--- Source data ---
*** Block opens ***
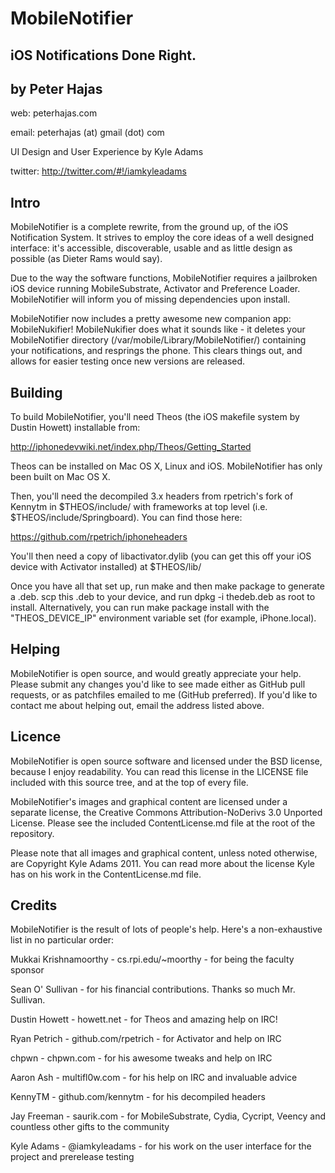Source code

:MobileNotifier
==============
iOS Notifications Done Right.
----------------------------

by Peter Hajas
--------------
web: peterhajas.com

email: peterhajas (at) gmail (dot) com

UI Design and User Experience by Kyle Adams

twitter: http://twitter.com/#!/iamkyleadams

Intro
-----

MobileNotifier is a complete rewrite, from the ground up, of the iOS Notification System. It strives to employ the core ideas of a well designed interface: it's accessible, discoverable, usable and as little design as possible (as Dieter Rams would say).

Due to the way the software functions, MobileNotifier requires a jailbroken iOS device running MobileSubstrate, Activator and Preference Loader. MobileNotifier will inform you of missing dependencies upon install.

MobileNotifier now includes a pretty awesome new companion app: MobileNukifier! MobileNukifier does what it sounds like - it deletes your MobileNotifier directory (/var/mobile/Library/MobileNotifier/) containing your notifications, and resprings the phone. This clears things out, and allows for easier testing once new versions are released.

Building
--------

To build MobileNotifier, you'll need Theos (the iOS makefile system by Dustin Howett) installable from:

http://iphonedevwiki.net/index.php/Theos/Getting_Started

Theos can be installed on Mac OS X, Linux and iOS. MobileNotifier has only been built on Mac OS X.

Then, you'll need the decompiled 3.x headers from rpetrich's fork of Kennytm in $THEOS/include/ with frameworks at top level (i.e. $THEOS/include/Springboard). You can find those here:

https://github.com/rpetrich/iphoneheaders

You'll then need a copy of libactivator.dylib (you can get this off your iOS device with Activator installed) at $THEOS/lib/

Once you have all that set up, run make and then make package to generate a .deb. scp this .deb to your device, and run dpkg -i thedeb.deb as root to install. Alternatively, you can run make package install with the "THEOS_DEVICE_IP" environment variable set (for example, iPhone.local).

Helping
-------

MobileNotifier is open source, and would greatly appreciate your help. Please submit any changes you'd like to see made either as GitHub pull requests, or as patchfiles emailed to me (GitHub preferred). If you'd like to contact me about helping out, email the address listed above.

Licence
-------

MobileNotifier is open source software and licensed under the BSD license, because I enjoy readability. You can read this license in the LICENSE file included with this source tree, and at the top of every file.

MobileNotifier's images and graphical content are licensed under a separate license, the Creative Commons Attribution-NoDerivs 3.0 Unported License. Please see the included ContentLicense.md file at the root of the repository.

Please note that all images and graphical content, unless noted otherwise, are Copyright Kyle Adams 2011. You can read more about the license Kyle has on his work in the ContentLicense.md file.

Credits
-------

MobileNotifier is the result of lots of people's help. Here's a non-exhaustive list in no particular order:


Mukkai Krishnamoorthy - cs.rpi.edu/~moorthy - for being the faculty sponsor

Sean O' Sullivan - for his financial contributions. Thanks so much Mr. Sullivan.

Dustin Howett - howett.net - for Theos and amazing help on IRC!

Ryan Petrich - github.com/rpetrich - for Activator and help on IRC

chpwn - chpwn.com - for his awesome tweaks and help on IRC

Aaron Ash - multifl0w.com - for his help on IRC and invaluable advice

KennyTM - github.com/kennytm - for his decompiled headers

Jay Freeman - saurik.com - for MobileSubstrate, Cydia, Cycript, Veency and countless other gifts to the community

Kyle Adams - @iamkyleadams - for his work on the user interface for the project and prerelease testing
*** Block closes ***
*** Block opens ***
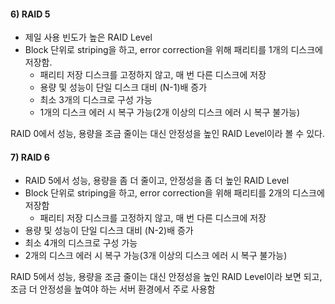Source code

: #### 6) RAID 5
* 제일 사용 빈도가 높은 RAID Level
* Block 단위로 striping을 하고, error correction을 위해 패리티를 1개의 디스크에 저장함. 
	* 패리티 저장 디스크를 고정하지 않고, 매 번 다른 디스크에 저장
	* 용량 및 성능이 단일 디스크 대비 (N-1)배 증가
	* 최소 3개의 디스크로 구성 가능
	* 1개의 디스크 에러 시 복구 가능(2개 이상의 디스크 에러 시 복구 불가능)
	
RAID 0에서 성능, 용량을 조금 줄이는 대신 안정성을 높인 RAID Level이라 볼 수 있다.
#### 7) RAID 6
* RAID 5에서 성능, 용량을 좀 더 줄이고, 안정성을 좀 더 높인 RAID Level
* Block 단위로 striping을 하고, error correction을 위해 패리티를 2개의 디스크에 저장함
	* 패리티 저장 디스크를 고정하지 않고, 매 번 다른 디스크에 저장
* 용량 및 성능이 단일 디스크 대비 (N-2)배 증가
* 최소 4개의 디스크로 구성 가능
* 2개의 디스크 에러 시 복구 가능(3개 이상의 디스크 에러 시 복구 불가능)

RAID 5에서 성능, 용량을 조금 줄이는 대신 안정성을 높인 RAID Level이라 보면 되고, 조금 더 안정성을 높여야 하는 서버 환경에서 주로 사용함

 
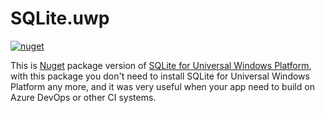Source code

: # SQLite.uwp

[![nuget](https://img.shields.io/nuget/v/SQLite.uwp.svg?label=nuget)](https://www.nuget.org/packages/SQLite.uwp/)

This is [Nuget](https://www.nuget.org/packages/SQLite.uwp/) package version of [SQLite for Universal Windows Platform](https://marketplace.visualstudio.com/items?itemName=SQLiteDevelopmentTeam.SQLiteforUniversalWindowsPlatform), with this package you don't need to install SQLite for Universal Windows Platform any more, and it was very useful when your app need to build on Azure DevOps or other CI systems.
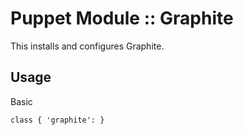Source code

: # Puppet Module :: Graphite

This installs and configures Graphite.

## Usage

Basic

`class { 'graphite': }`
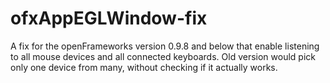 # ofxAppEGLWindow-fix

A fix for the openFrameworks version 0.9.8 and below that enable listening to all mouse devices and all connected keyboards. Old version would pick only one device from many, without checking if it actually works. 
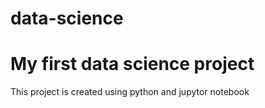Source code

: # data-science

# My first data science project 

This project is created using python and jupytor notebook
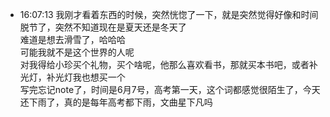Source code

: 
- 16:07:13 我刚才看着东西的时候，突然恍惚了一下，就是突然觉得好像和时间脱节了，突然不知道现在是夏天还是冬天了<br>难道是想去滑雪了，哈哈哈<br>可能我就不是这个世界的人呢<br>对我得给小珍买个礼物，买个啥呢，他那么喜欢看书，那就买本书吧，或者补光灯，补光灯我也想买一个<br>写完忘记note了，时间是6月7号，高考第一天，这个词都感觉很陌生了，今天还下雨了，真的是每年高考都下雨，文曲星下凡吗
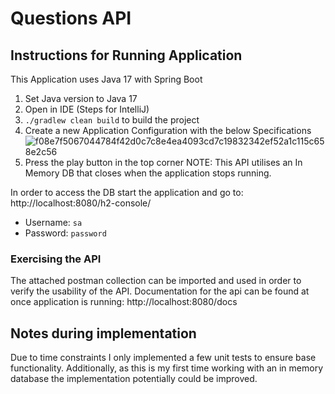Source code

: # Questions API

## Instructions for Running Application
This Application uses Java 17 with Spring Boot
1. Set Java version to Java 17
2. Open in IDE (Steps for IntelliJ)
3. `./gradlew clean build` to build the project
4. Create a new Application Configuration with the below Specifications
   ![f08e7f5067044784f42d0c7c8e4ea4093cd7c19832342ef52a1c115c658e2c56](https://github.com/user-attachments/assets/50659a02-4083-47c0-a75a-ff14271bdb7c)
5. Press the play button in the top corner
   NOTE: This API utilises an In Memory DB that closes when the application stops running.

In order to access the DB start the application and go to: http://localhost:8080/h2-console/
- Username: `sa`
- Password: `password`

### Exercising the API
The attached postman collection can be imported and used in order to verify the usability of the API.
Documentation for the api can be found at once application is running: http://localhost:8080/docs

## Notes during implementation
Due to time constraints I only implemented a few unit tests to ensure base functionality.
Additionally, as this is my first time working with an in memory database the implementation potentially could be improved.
*** Block closes ***
--- WORK REQUIRED ---
Using the entries above, work out the number of lines that hold the word "when" and write it with no other words.

--- SOLUTION TO THIS PROBLEM ---
2